[Collected data]
********

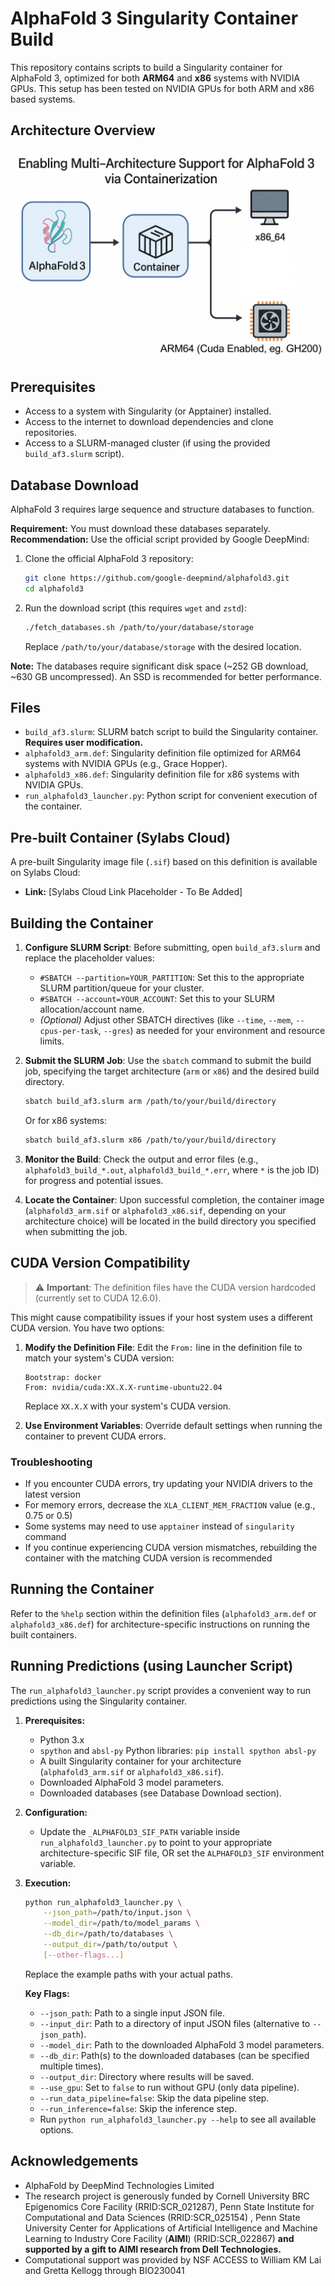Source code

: # AlphaFold 3 Singularity Container Build

This repository contains scripts to build a Singularity container for AlphaFold 3, optimized for both **ARM64** and **x86** systems with NVIDIA GPUs. This setup has been tested on NVIDIA GPUs for both ARM and x86 based systems.

## Architecture Overview

![Architecture Diagram](Arch.png)

## Prerequisites

-   Access to a system with Singularity (or Apptainer) installed.
-   Access to the internet to download dependencies and clone repositories.
-   Access to a SLURM-managed cluster (if using the provided `build_af3.slurm` script).

## Database Download

AlphaFold 3 requires large sequence and structure databases to function.

**Requirement:** You must download these databases separately.
**Recommendation:** Use the official script provided by Google DeepMind:

1. Clone the official AlphaFold 3 repository:
   ```bash
   git clone https://github.com/google-deepmind/alphafold3.git
   cd alphafold3
   ```
2. Run the download script (this requires `wget` and `zstd`):
   ```bash
   ./fetch_databases.sh /path/to/your/database/storage
   ```
   Replace `/path/to/your/database/storage` with the desired location.

**Note:** The databases require significant disk space (~252 GB download, ~630 GB uncompressed). An SSD is recommended for better performance.

## Files

-   `build_af3.slurm`: SLURM batch script to build the Singularity container. **Requires user modification.**
-   `alphafold3_arm.def`: Singularity definition file optimized for ARM64 systems with NVIDIA GPUs (e.g., Grace Hopper).
-   `alphafold3_x86.def`: Singularity definition file for x86 systems with NVIDIA GPUs.
-   `run_alphafold3_launcher.py`: Python script for convenient execution of the container.

## Pre-built Container (Sylabs Cloud)

A pre-built Singularity image file (`.sif`) based on this definition is available on Sylabs Cloud:

*   **Link:** [Sylabs Cloud Link Placeholder - To Be Added]


## Building the Container

1.  **Configure SLURM Script**: Before submitting, open `build_af3.slurm` and replace the placeholder values:
    *   `#SBATCH --partition=YOUR_PARTITION`: Set this to the appropriate SLURM partition/queue for your cluster.
    *   `#SBATCH --account=YOUR_ACCOUNT`: Set this to your SLURM allocation/account name.
    *   *(Optional)* Adjust other SBATCH directives (like `--time`, `--mem`, `--cpus-per-task`, `--gres`) as needed for your environment and resource limits.

2.  **Submit the SLURM Job**: Use the `sbatch` command to submit the build job, specifying the target architecture (`arm` or `x86`) and the desired build directory.

    ```bash
    sbatch build_af3.slurm arm /path/to/your/build/directory
    ```
    
    Or for x86 systems:
    
    ```bash
    sbatch build_af3.slurm x86 /path/to/your/build/directory
    ```

3.  **Monitor the Build**: Check the output and error files (e.g., `alphafold3_build_*.out`, `alphafold3_build_*.err`, where `*` is the job ID) for progress and potential issues.

4.  **Locate the Container**: Upon successful completion, the container image (`alphafold3_arm.sif` or `alphafold3_x86.sif`, depending on your architecture choice) will be located in the build directory you specified when submitting the job.

## CUDA Version Compatibility

> ⚠️ **Important**: The definition files have the CUDA version hardcoded (currently set to CUDA 12.6.0).

This might cause compatibility issues if your host system uses a different CUDA version. You have two options:

1. **Modify the Definition File**: Edit the `From:` line in the definition file to match your system's CUDA version:
   ```
   Bootstrap: docker
   From: nvidia/cuda:XX.X.X-runtime-ubuntu22.04
   ```
   Replace `XX.X.X` with your system's CUDA version.

2. **Use Environment Variables**: Override default settings when running the container to prevent CUDA errors.

### Troubleshooting

- If you encounter CUDA errors, try updating your NVIDIA drivers to the latest version
- For memory errors, decrease the `XLA_CLIENT_MEM_FRACTION` value (e.g., 0.75 or 0.5)
- Some systems may need to use `apptainer` instead of `singularity` command
- If you continue experiencing CUDA version mismatches, rebuilding the container with the matching CUDA version is recommended

## Running the Container

Refer to the `%help` section within the definition files (`alphafold3_arm.def` or `alphafold3_x86.def`) for architecture-specific instructions on running the built containers.

## Running Predictions (using Launcher Script)

The `run_alphafold3_launcher.py` script provides a convenient way to run predictions using the Singularity container.

1.  **Prerequisites:**
    *   Python 3.x
    *   `spython` and `absl-py` Python libraries: `pip install spython absl-py`
    *   A built Singularity container for your architecture (`alphafold3_arm.sif` or `alphafold3_x86.sif`).
    *   Downloaded AlphaFold 3 model parameters.
    *   Downloaded databases (see Database Download section).

2.  **Configuration:**
    *   Update the `_ALPHAFOLD3_SIF_PATH` variable inside `run_alphafold3_launcher.py` to point to your appropriate architecture-specific SIF file, OR set the `ALPHAFOLD3_SIF` environment variable.

3.  **Execution:**
    ```bash
    python run_alphafold3_launcher.py \
        --json_path=/path/to/input.json \
        --model_dir=/path/to/model_params \
        --db_dir=/path/to/databases \
        --output_dir=/path/to/output \
        [--other-flags...]
    ```
    Replace the example paths with your actual paths.

    **Key Flags:**
    *   `--json_path`: Path to a single input JSON file.
    *   `--input_dir`: Path to a directory of input JSON files (alternative to `--json_path`).
    *   `--model_dir`: Path to the downloaded AlphaFold 3 model parameters.
    *   `--db_dir`: Path(s) to the downloaded databases (can be specified multiple times).
    *   `--output_dir`: Directory where results will be saved.
    *   `--use_gpu`: Set to `false` to run without GPU (only data pipeline).
    *   `--run_data_pipeline=false`: Skip the data pipeline step.
    *   `--run_inference=false`: Skip the inference step.
    *   Run `python run_alphafold3_launcher.py --help` to see all available options.

## Acknowledgements
- AlphaFold by DeepMind Technologies Limited
- The research project is generously funded by Cornell University BRC Epigenomics Core Facility (RRID:SCR_021287), Penn State Institute for Computational and Data Sciences (RRID:SCR_025154) , Penn State University Center for Applications of Artificial Intelligence and Machine Learning to Industry Core Facility (**AIMI**) (RRID:SCR_022867) **and supported by a gift to AIMI research from Dell Technologies.**
- Computational support was provided by NSF ACCESS to William KM Lai and Gretta Kellogg through BIO230041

********

Copy, exactly and only, the lines above that begin with the one containing "- If you continue" and finish with the one containing "## Running Predictions".

- Reply
- If you continue experiencing CUDA version mismatches, rebuilding the container with the matching CUDA version is recommended

## Running the Container

Refer to the `%help` section within the definition files (`alphafold3_arm.def` or `alphafold3_x86.def`) for architecture-specific instructions on running the built containers.

## Running Predictions (using Launcher Script)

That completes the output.